WHAT TO DO
Print every entry exactly once more, omitting each picture.

Records from a data source:
+ + + +
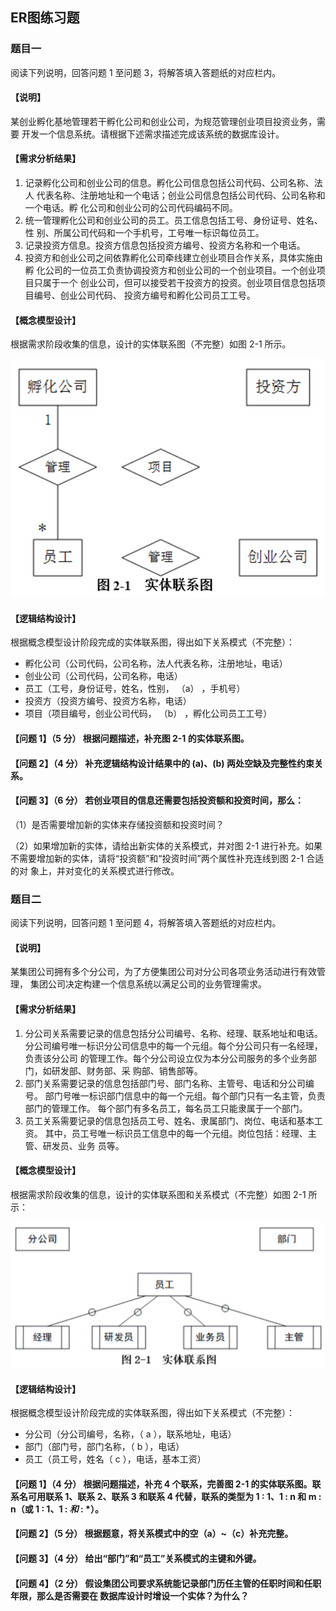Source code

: ## ER图练习题

### 题目一

阅读下列说明，回答问题 1 至问题 3，将解答填入答题纸的对应栏内。 

#### 【说明】

某创业孵化基地管理若干孵化公司和创业公司，为规范管理创业项目投资业务，需要 开发一个信息系统。请根据下述需求描述完成该系统的数据库设计。 

#### 【需求分析结果】

1. 记录孵化公司和创业公司的信息。孵化公司信息包括公司代码、公司名称、法人 代表名称、注册地址和一个电话；创业公司信息包括公司代码、公司名称和一个电话。孵 化公司和创业公司的公司代码编码不同。 
2. 统一管理孵化公司和创业公司的员工。员工信息包括工号、身份证号、姓名、性 别、所属公司代码和一个手机号，工号唯一标识每位员工。 
3. 记录投资方信息。投资方信息包括投资方编号、投资方名称和一个电话。 
4. 投资方和创业公司之间依靠孵化公司牵线建立创业项目合作关系，具体实施由孵 化公司的一位员工负责协调投资方和创业公司的一个创业项目。一个创业项目只属于一个 创业公司，但可以接受若干投资方的投资。创业项目信息包括项目编号、创业公司代码、 投资方编号和孵化公司员工工号。

 #### 【概念模型设计】

根据需求阶段收集的信息，设计的实体联系图（不完整）如图 2-1 所示。

![](./pic/pic1.png) 

#### 【逻辑结构设计】 

根据概念模型设计阶段完成的实体联系图，得出如下关系模式（不完整）：

* 孵化公司（公司代码，公司名称，法人代表名称，注册地址，电话）
* 创业公司（公司代码，公司名称，电话）
*  员工（工号，身份证号，姓名，性别， （a） ，手机号）
* 投资方（投资方编号、投资方名称，电话）
* 项目（项目编号，创业公司代码， （b） ，孵化公司员工工号）

#### 【问题 1】（5 分） 根据问题描述，补充图 2-1 的实体联系图。

#### 【问题 2】（4 分） 补充逻辑结构设计结果中的 (a)、(b) 两处空缺及完整性约束关系。

#### 【问题 3】（6 分） 若创业项目的信息还需要包括投资额和投资时间，那么： 

（1）是否需要增加新的实体来存储投资额和投资时间？ 

（2）如果增加新的实体，请给出新实体的关系模式，并对图 2-1 进行补充。如果不需要增加新的实体，请将“投资额”和“投资时间”两个属性补充连线到图 2-1 合适的对 象上，并对变化的关系模式进行修改。



### 题目二

阅读下列说明，回答问题 1 至问题 4，将解答填入答题纸的对应栏内。

#### 【说明】

某集团公司拥有多个分公司，为了方便集团公司对分公司各项业务活动进行有效管理， 集团公司决定构建一个信息系统以满足公司的业务管理需求。 

#### 【需求分析结果】 

1. 分公司关系需要记录的信息包括分公司编号、名称、经理、联系地址和电话。分公司编号唯一标识分公司信息中的每一个元组。每个分公司只有一名经理，负责该分公司 的管理工作。每个分公司设立仅为本分公司服务的多个业务部门，如研发部、财务部、采 购部、销售部等。 
2. 部门关系需要记录的信息包括部门号、部门名称、主管号、电话和分公司编号。 部门号唯一标识部门信息中的每一个元组。每个部门只有一名主管，负责部门的管理工作。 每个部门有多名员工，每名员工只能隶属于一个部门。 
3. 员工关系需要记录的信息包括员工号、姓名、隶属部门、岗位、电话和基本工资。 其中，员工号唯一标识员工信息中的每一个元组。岗位包括：经理、主管、研发员、业务 员等。

#### 【概念模型设计】 

根据需求阶段收集的信息，设计的实体联系图和关系模式（不完整）如图 2-1 所示：

![](./pic/pic2.png) 

#### 【逻辑结构设计】

根据概念模型设计阶段完成的实体联系图，得出如下关系模式（不完整）：

* 分公司（分公司编号，名称，（ a ），联系地址，电话）
*  部门（部门号，部门名称，（ b ），电话） 
* 员工（员工号，姓名（ c ），电话，基本工资）

#### 【问题 1】（4 分） 根据问题描述，补充 4 个联系，完善图 2-1 的实体联系图。联系名可用联系 1、联系 2、联系 3 和联系 4 代替，联系的类型为 1 : 1、1 : n 和 m : n（或 1 : 1、1 : *和* : *）。

#### 【问题 2】（5 分） 根据题意，将关系模式中的空（a）~（c）补充完整。

#### 【问题 3】（4 分） 给出“部门”和“员工”关系模式的主键和外键。

#### 【问题 4】（2 分） 假设集团公司要求系统能记录部门历任主管的任职时间和任职年限，那么是否需要在 数据库设计时增设一个实体？为什么？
+ + + +
ANSWER TO THE EXERCISE
Source code

: ## ER图练习题

### 题目一

阅读下列说明，回答问题 1 至问题 3，将解答填入答题纸的对应栏内。 

#### 【说明】

某创业孵化基地管理若干孵化公司和创业公司，为规范管理创业项目投资业务，需要 开发一个信息系统。请根据下述需求描述完成该系统的数据库设计。 

#### 【需求分析结果】

1. 记录孵化公司和创业公司的信息。孵化公司信息包括公司代码、公司名称、法人 代表名称、注册地址和一个电话；创业公司信息包括公司代码、公司名称和一个电话。孵 化公司和创业公司的公司代码编码不同。 
2. 统一管理孵化公司和创业公司的员工。员工信息包括工号、身份证号、姓名、性 别、所属公司代码和一个手机号，工号唯一标识每位员工。 
3. 记录投资方信息。投资方信息包括投资方编号、投资方名称和一个电话。 
4. 投资方和创业公司之间依靠孵化公司牵线建立创业项目合作关系，具体实施由孵 化公司的一位员工负责协调投资方和创业公司的一个创业项目。一个创业项目只属于一个 创业公司，但可以接受若干投资方的投资。创业项目信息包括项目编号、创业公司代码、 投资方编号和孵化公司员工工号。

 #### 【概念模型设计】

根据需求阶段收集的信息，设计的实体联系图（不完整）如图 2-1 所示。

![](./pic/pic1.png) 

#### 【逻辑结构设计】 

根据概念模型设计阶段完成的实体联系图，得出如下关系模式（不完整）：

* 孵化公司（公司代码，公司名称，法人代表名称，注册地址，电话）
* 创业公司（公司代码，公司名称，电话）
*  员工（工号，身份证号，姓名，性别， （a） ，手机号）
* 投资方（投资方编号、投资方名称，电话）
* 项目（项目编号，创业公司代码， （b） ，孵化公司员工工号）

#### 【问题 1】（5 分） 根据问题描述，补充图 2-1 的实体联系图。

#### 【问题 2】（4 分） 补充逻辑结构设计结果中的 (a)、(b) 两处空缺及完整性约束关系。

#### 【问题 3】（6 分） 若创业项目的信息还需要包括投资额和投资时间，那么： 

（1）是否需要增加新的实体来存储投资额和投资时间？ 

（2）如果增加新的实体，请给出新实体的关系模式，并对图 2-1 进行补充。如果不需要增加新的实体，请将“投资额”和“投资时间”两个属性补充连线到图 2-1 合适的对 象上，并对变化的关系模式进行修改。



### 题目二

阅读下列说明，回答问题 1 至问题 4，将解答填入答题纸的对应栏内。

#### 【说明】

某集团公司拥有多个分公司，为了方便集团公司对分公司各项业务活动进行有效管理， 集团公司决定构建一个信息系统以满足公司的业务管理需求。 

#### 【需求分析结果】 

1. 分公司关系需要记录的信息包括分公司编号、名称、经理、联系地址和电话。分公司编号唯一标识分公司信息中的每一个元组。每个分公司只有一名经理，负责该分公司 的管理工作。每个分公司设立仅为本分公司服务的多个业务部门，如研发部、财务部、采 购部、销售部等。 
2. 部门关系需要记录的信息包括部门号、部门名称、主管号、电话和分公司编号。 部门号唯一标识部门信息中的每一个元组。每个部门只有一名主管，负责部门的管理工作。 每个部门有多名员工，每名员工只能隶属于一个部门。 
3. 员工关系需要记录的信息包括员工号、姓名、隶属部门、岗位、电话和基本工资。 其中，员工号唯一标识员工信息中的每一个元组。岗位包括：经理、主管、研发员、业务 员等。

#### 【概念模型设计】 

根据需求阶段收集的信息，设计的实体联系图和关系模式（不完整）如图 2-1 所示：

![](./pic/pic2.png) 

#### 【逻辑结构设计】

根据概念模型设计阶段完成的实体联系图，得出如下关系模式（不完整）：

* 分公司（分公司编号，名称，（ a ），联系地址，电话）
*  部门（部门号，部门名称，（ b ），电话） 
* 员工（员工号，姓名（ c ），电话，基本工资）

#### 【问题 1】（4 分） 根据问题描述，补充 4 个联系，完善图 2-1 的实体联系图。联系名可用联系 1、联系 2、联系 3 和联系 4 代替，联系的类型为 1 : 1、1 : n 和 m : n（或 1 : 1、1 : *和* : *）。

#### 【问题 2】（5 分） 根据题意，将关系模式中的空（a）~（c）补充完整。

#### 【问题 3】（4 分） 给出“部门”和“员工”关系模式的主键和外键。

#### 【问题 4】（2 分） 假设集团公司要求系统能记录部门历任主管的任职时间和任职年限，那么是否需要在 数据库设计时增设一个实体？为什么？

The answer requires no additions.